2.4 RFPGFPLC3B融合蛋白示蹤自噬形成 按照PremoTM Autophagy Tandem Sensor RFPGFPLC3B Kit說明書，每1萬細胞中加入2 μL轉染試劑，孵育16 h，將RFPGFPLC3B融合蛋白轉染至H9c2細胞。轉染成功后進行給藥處理，采用激光共聚焦顯微鏡進行觀察。

2.5 Western blot 法檢測自噬相關蛋白 取對數生長期細胞接種于25 cm2細胞培養瓶中，每瓶約5×104個細胞。進行給藥處理后，收集各培養瓶細胞，離心，PBS漂洗，加入細胞裂解液，提取細胞總蛋白。經BCA法測定蛋白濃度及變性后，進行SDSPAGE電泳，轉膜，5%脫脂奶粉或BSA封閉，分別加入LC3B，p62和GAPDH抗體，4 ℃孵育過夜。次日，TBST洗膜3次，加入HRP標記的二抗室溫孵育90 min，TBST洗膜3次后用化學發光法顯影，采用Image J軟件進行條帶分析。

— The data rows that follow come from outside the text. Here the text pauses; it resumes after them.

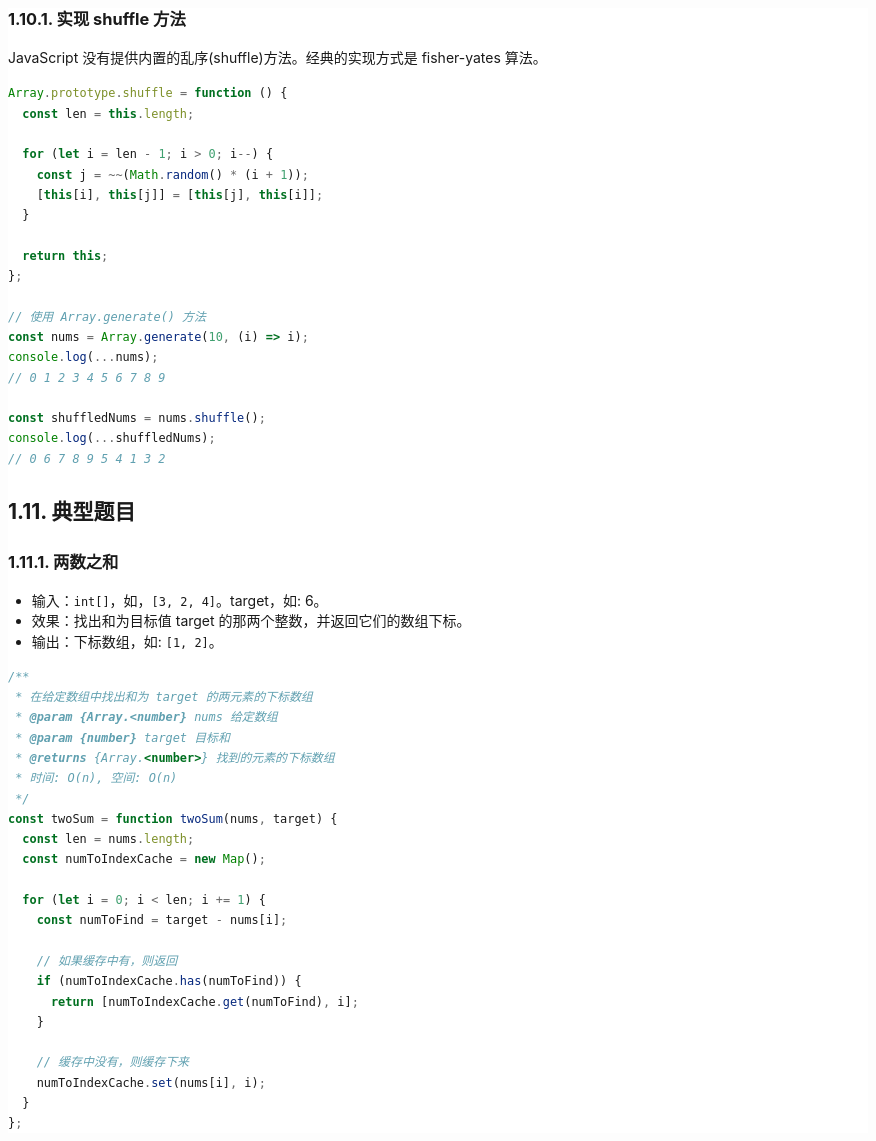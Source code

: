 ### 1.10.1. 实现 shuffle 方法

JavaScript 没有提供内置的乱序(shuffle)方法。经典的实现方式是 fisher-yates 算法。

```javascript
Array.prototype.shuffle = function () {
  const len = this.length;

  for (let i = len - 1; i > 0; i--) {
    const j = ~~(Math.random() * (i + 1));
    [this[i], this[j]] = [this[j], this[i]];
  }

  return this;
};

// 使用 Array.generate() 方法
const nums = Array.generate(10, (i) => i);
console.log(...nums);
// 0 1 2 3 4 5 6 7 8 9

const shuffledNums = nums.shuffle();
console.log(...shuffledNums);
// 0 6 7 8 9 5 4 1 3 2
```

## 1.11. 典型题目

### 1.11.1. 两数之和

- 输入：`int[]`，如，`[3, 2, 4]`。target，如: 6。
- 效果：找出和为目标值 target 的那两个整数，并返回它们的数组下标。
- 输出：下标数组，如: `[1, 2]`。

```javascript
/**
 * 在给定数组中找出和为 target 的两元素的下标数组
 * @param {Array.<number} nums 给定数组
 * @param {number} target 目标和
 * @returns {Array.<number>} 找到的元素的下标数组
 * 时间: O(n), 空间: O(n)
 */
const twoSum = function twoSum(nums, target) {
  const len = nums.length;
  const numToIndexCache = new Map();

  for (let i = 0; i < len; i += 1) {
    const numToFind = target - nums[i];

    // 如果缓存中有，则返回
    if (numToIndexCache.has(numToFind)) {
      return [numToIndexCache.get(numToFind), i];
    }

    // 缓存中没有，则缓存下来
    numToIndexCache.set(nums[i], i);
  }
};
```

2.6 數據分析 數據用±s表示，計量資料組間比較采用單因素方差分析；統計分析軟件使用GraphPad Prism 5.0，以P<0.05為差異有統計學意義。

3 結果

3.1 人參皂苷Rb1減輕阿霉素引起的細胞損傷 阿霉素0，0.5，1，2.5，5，10，20 μmol·L-1處理24 h后，采用CCK8法檢測H9c2細胞活力的變化。結果顯示，阿霉素在1～20 μmol·L-1對H9c2細胞活力具有顯著的抑制作用，且呈明顯的量效關系（圖1）。不同濃度的人參皂苷Rb1預處理6 h后加入5 μmol·L-1DOX共孵育24 h，采用CCK8法檢測細胞活力。結果顯示，人參皂苷Rb1可以逆轉阿霉素導致的H9c2細胞活力下降，表明人參皂苷Rb1可以抑制阿霉素誘導的H9c2細胞死亡（圖2）。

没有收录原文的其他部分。